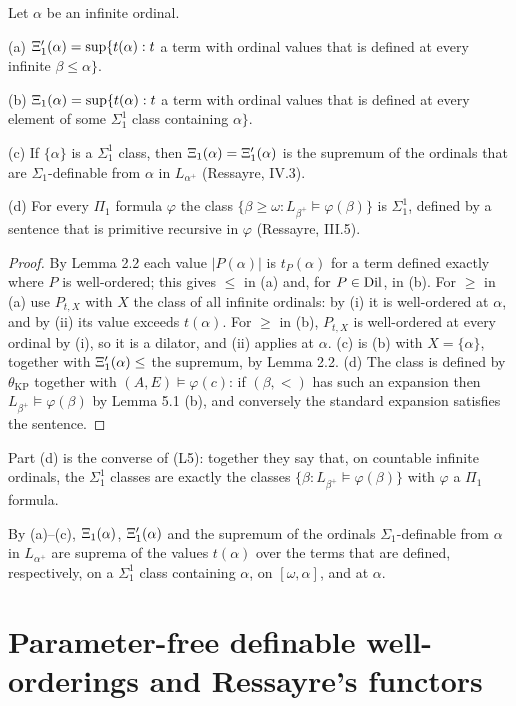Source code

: \documentclass[11pt]{article}
\begin{document}
\begin{statement} Let $\alpha$ be an infinite ordinal.

(a) $\Xi'_1(\alpha) = \sup\{t(\alpha) : t$ a term with ordinal values that is defined at every infinite
$\beta \le \alpha\}$.

(b) $\Xi_1(\alpha) = \sup\{t(\alpha) : t$ a term with ordinal values that is defined at every element of some
$\Sigma^1_1$ class containing $\alpha\}$.

(c) If $\{\alpha\}$ is a $\Sigma^1_1$ class, then $\Xi_1(\alpha) = \Xi'_1(\alpha)$ is the supremum of the ordinals that
are $\Sigma_1$-definable from $\alpha$ in $L_{\alpha^+}$ (Ressayre, IV.3).

(d) For every $\Pi_1$ formula $\varphi$ the class $\{\beta \ge \omega : L_{\beta^+} \models \varphi(\beta)\}$ is
$\Sigma^1_1$, defined by a sentence that is primitive recursive in $\varphi$ (Ressayre, III.5).
\end{statement}

\begin{proof} By Lemma 2.2 each value $|P(\alpha)|$ is $t_P(\alpha)$ for a term defined exactly where $P$ is
well-ordered; this gives $\le$ in (a) and, for $P \in \mathrm{Dil}$, in (b). For $\ge$ in (a) use $P_{t, X}$ with $X$ the
class of all infinite ordinals: by (i) it is well-ordered at $\alpha$, and by (ii) its value exceeds $t(\alpha)$.
For $\ge$ in (b), $P_{t, X}$ is well-ordered at every ordinal by (i), so it is a dilator, and (ii) applies at
$\alpha$. (c) is (b) with $X = \{\alpha\}$, together with $\Xi'_1(\alpha) \le$ the supremum, by Lemma 2.2. (d) The
class is defined by $\theta_{\mathrm{KP}}$ together with $(A, E) \models \varphi(c)$: if $(\beta, <)$ has such an
expansion then $L_{\beta^+} \models \varphi(\beta)$ by Lemma 5.1 (b), and conversely the standard expansion
satisfies the sentence.
\end{proof}

Part (d) is the converse of (L5): together they say that, on countable infinite ordinals, the $\Sigma^1_1$ classes
are exactly the classes $\{\beta : L_{\beta^+} \models \varphi(\beta)\}$ with $\varphi$ a $\Pi_1$ formula.

By (a)--(c), $\Xi_1(\alpha)$, $\Xi'_1(\alpha)$ and the supremum of the ordinals $\Sigma_1$-definable from $\alpha$ in
$L_{\alpha^+}$ are suprema of the values $t(\alpha)$ over the terms that are defined, respectively, on a
$\Sigma^1_1$ class containing $\alpha$, on $[\omega, \alpha]$, and at $\alpha$.

\section{Parameter-free definable well-orderings and Ressayre's functors}
\end{document}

- - -

> _How to complete this task_
Write out the material above precisely, leaving each picture behind.

> _Answer to this problem_
Source code

: \documentclass[11pt]{article}
\begin{document}
\begin{statement} Let $\alpha$ be an infinite ordinal.

(a) $\Xi'_1(\alpha) = \sup\{t(\alpha) : t$ a term with ordinal values that is defined at every infinite
$\beta \le \alpha\}$.

(b) $\Xi_1(\alpha) = \sup\{t(\alpha) : t$ a term with ordinal values that is defined at every element of some
$\Sigma^1_1$ class containing $\alpha\}$.

(c) If $\{\alpha\}$ is a $\Sigma^1_1$ class, then $\Xi_1(\alpha) = \Xi'_1(\alpha)$ is the supremum of the ordinals that
are $\Sigma_1$-definable from $\alpha$ in $L_{\alpha^+}$ (Ressayre, IV.3).

(d) For every $\Pi_1$ formula $\varphi$ the class $\{\beta \ge \omega : L_{\beta^+} \models \varphi(\beta)\}$ is
$\Sigma^1_1$, defined by a sentence that is primitive recursive in $\varphi$ (Ressayre, III.5).
\end{statement}

\begin{proof} By Lemma 2.2 each value $|P(\alpha)|$ is $t_P(\alpha)$ for a term defined exactly where $P$ is
well-ordered; this gives $\le$ in (a) and, for $P \in \mathrm{Dil}$, in (b). For $\ge$ in (a) use $P_{t, X}$ with $X$ the
class of all infinite ordinals: by (i) it is well-ordered at $\alpha$, and by (ii) its value exceeds $t(\alpha)$.
For $\ge$ in (b), $P_{t, X}$ is well-ordered at every ordinal by (i), so it is a dilator, and (ii) applies at
$\alpha$. (c) is (b) with $X = \{\alpha\}$, together with $\Xi'_1(\alpha) \le$ the supremum, by Lemma 2.2. (d) The
class is defined by $\theta_{\mathrm{KP}}$ together with $(A, E) \models \varphi(c)$: if $(\beta, <)$ has such an
expansion then $L_{\beta^+} \models \varphi(\beta)$ by Lemma 5.1 (b), and conversely the standard expansion
satisfies the sentence.
\end{proof}

Part (d) is the converse of (L5): together they say that, on countable infinite ordinals, the $\Sigma^1_1$ classes
are exactly the classes $\{\beta : L_{\beta^+} \models \varphi(\beta)\}$ with $\varphi$ a $\Pi_1$ formula.

By (a)--(c), $\Xi_1(\alpha)$, $\Xi'_1(\alpha)$ and the supremum of the ordinals $\Sigma_1$-definable from $\alpha$ in
$L_{\alpha^+}$ are suprema of the values $t(\alpha)$ over the terms that are defined, respectively, on a
$\Sigma^1_1$ class containing $\alpha$, on $[\omega, \alpha]$, and at $\alpha$.

\section{Parameter-free definable well-orderings and Ressayre's functors}
\end{document}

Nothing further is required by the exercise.